For him, the continued cohesion of Nigeria after a century and ten years of amalgamation is a desirable aspiration to be continuously and consensually nurtured and worked for, not a non-negotiable idea to be rammed down the throats of the component parts of the country. This is why both democracy and federalism must be continually deepened and strengthened as the indispensable imperatives for a united Nigeria predicated on voluntary association and not ultimately unsustainable compulsion. By all indices, the political, economic, cultural, geo-strategic, and psychological benefits and advantages of a united, democratic, and federal Nigeria far outweigh the uncertain outcomes and unpredictable consequences of a disintegrated polity.

Some of those who oppose the continuity of Nigeria and contend that there is absolutely nothing ‘non-negotiable’ about any polity point to such collapsed federations as the defunct USSR, Yugoslavia, Czechoslovakia, or Sudan among others. But why should we make failed state-building experiments and not successful ones are our models of reference? Why not learn appropriate lessons from the factors responsible for the collapse of failed states so as not to experience the same avoidable sad fates in our own efforts at nation-building?

There are those who still refer to Chief Awolowo’s famous description of Nigeria as ‘an artificial entity’ made up of diverse ethnic nationalities and thus not a nation in the true sense of the word to argue the case for the non-sustainability of Nigeria’s unity. The Sardauna, Sir Ahmadu Bello is also said to have observed, obviously at a moment of ill-tempered politics, that ‘the mistake of 1914’ had come to light following certain constitutional disagreements between the North and the South. But such statements cannot be justifiable bases for arguing for the viability or otherwise of the Nigerian state.

As far back as 1973, for instance, the eminent political scientist, Professor Billy Dudley, had interrogated the accuracy of the claim of Nigeria’s artificiality. In his words, “In some respects, the boundaries of most of the African states are arbitrary; few of these states have a ‘common bond’ holding their people together, at least in the sense required either by Lord Hailey or Chief Awolowo. Nevertheless, it is only partially true and certainly not sufficient to warrant the charge of their being ‘artificial’. Dudley argued that in the precolonial era, there had been the creation of linkages among the various peoples that make up the area to be known as Nigeria through communication nets, trade, and the transmission of ideas before the imposition of imperial rule “thus making the notion of ‘Nigeria’ as a creation of the British so extremely misleading”.

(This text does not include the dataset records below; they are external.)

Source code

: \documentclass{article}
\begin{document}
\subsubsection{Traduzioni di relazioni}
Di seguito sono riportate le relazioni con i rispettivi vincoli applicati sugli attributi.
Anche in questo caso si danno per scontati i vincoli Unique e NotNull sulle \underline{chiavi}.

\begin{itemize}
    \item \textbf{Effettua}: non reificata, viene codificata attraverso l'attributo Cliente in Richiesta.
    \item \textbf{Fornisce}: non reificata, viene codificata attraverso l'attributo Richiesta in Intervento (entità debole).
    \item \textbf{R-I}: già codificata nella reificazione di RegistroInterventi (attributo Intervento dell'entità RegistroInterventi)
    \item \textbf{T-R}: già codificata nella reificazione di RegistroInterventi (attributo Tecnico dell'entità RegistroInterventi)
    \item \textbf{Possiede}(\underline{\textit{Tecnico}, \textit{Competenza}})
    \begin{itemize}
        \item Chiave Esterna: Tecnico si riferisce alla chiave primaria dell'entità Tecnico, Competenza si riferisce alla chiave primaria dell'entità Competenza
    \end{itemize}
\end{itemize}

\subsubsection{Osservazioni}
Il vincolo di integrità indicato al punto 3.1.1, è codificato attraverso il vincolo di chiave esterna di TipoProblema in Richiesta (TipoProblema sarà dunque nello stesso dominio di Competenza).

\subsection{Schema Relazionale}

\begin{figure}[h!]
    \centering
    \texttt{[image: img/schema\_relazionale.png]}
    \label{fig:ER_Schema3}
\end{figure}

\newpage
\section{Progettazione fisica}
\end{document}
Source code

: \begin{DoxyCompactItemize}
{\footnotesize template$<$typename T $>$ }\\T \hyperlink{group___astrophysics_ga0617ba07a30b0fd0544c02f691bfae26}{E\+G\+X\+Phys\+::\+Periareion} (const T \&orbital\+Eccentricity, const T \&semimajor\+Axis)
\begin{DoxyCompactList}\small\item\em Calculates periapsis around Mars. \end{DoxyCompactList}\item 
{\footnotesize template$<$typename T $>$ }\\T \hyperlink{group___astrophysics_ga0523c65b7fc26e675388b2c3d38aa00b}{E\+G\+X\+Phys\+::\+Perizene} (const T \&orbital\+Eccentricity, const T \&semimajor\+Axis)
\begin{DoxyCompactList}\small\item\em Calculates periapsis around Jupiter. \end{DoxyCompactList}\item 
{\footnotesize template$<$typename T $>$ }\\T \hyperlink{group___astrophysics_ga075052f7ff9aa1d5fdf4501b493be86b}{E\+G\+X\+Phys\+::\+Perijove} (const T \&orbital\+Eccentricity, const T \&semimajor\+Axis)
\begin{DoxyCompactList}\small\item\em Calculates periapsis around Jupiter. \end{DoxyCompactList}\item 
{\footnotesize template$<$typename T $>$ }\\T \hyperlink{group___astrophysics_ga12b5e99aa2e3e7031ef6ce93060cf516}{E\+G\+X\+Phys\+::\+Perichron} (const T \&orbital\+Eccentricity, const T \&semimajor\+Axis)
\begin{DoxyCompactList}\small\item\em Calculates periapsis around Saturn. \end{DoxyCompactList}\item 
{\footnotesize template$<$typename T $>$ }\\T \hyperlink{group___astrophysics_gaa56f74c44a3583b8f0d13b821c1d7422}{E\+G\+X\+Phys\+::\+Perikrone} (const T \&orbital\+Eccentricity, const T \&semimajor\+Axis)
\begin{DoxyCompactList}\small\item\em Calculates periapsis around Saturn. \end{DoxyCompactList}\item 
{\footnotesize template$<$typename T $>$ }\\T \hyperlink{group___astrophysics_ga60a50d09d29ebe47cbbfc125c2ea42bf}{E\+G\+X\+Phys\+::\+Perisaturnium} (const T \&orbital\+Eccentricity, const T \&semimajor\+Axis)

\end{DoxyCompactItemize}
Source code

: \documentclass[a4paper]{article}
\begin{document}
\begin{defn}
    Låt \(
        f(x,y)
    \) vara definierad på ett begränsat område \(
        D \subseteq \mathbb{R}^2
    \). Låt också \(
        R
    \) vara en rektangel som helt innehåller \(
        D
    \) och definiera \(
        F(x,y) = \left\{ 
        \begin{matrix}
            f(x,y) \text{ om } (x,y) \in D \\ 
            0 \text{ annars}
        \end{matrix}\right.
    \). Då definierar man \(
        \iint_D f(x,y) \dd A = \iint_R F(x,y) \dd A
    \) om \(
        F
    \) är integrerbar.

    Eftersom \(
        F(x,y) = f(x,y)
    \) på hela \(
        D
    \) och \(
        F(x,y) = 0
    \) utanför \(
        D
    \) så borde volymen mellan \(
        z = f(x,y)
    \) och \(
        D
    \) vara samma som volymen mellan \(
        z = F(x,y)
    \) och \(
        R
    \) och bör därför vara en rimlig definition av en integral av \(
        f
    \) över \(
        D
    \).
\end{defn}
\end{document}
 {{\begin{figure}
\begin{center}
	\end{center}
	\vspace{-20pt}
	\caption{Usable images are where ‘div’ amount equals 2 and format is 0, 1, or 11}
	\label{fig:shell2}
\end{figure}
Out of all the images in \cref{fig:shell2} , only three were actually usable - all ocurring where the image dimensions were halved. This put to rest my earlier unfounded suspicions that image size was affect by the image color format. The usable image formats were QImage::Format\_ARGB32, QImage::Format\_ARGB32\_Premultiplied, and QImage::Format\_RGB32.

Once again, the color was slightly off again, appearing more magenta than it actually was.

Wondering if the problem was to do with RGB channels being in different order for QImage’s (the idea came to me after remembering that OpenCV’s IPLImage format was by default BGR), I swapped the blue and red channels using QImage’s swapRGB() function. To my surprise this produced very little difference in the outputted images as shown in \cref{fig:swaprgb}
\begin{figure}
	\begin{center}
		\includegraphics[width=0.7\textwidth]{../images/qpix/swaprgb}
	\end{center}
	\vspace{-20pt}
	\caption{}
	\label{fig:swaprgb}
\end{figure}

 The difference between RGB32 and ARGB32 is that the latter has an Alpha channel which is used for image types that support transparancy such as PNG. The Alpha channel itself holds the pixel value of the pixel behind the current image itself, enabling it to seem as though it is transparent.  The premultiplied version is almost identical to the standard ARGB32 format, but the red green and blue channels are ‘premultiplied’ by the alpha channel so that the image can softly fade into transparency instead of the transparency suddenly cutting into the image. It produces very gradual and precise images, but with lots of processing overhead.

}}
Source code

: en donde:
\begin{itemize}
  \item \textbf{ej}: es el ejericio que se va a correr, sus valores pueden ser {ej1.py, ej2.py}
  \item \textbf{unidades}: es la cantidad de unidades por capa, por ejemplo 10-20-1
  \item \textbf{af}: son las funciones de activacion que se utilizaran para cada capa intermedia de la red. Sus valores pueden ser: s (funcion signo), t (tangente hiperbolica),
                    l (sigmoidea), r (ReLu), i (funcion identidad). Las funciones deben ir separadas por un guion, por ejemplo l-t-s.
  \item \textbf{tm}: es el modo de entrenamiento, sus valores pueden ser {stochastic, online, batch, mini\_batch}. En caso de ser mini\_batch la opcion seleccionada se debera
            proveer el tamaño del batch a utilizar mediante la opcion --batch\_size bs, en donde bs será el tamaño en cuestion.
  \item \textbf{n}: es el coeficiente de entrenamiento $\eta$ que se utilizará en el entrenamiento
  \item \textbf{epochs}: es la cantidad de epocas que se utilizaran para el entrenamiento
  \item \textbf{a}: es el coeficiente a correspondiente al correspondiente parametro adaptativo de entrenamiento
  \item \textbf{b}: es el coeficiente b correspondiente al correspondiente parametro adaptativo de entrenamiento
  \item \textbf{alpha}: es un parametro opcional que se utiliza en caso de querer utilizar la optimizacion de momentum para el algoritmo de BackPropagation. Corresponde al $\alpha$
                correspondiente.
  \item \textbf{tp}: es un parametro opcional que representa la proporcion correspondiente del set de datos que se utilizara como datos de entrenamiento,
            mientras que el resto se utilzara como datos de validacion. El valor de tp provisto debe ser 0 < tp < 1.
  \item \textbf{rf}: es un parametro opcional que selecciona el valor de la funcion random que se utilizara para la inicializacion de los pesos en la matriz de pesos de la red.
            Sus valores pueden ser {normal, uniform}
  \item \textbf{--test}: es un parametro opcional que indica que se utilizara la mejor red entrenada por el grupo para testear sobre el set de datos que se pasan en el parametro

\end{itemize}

In his inaugural lecture evocatively titled ‘What Man has Joined Together’, delivered at the University of Ibadan in 2019, renowned political scientist and Director General of the Nigerian Institute of International Affairs (NIIA), Professor Eghosa Osaghae, avers that Awolowo was right in arguing that Nigeria was not a nation in the sense that the Scots and Welsh, for instance, were in terms of a common culture, language and sense of belonging. However, according to him, “But that could not have been because Nigeria is a mere geographical expression. No state or nation is a natural construct. All states and nations are literally geographical expressions, but expressions given form, content, and character by the process of nation building”. In any case, are the Yoruba, Edo, Tiv, Igbo, Hausa-Fulani, and other components of Nigeria necessarily less artificial than Nigeria? Osaghae explores these and other issues relevant to our ongoing quest for a viable Nigerian entity 64 years after independence from colonial rule.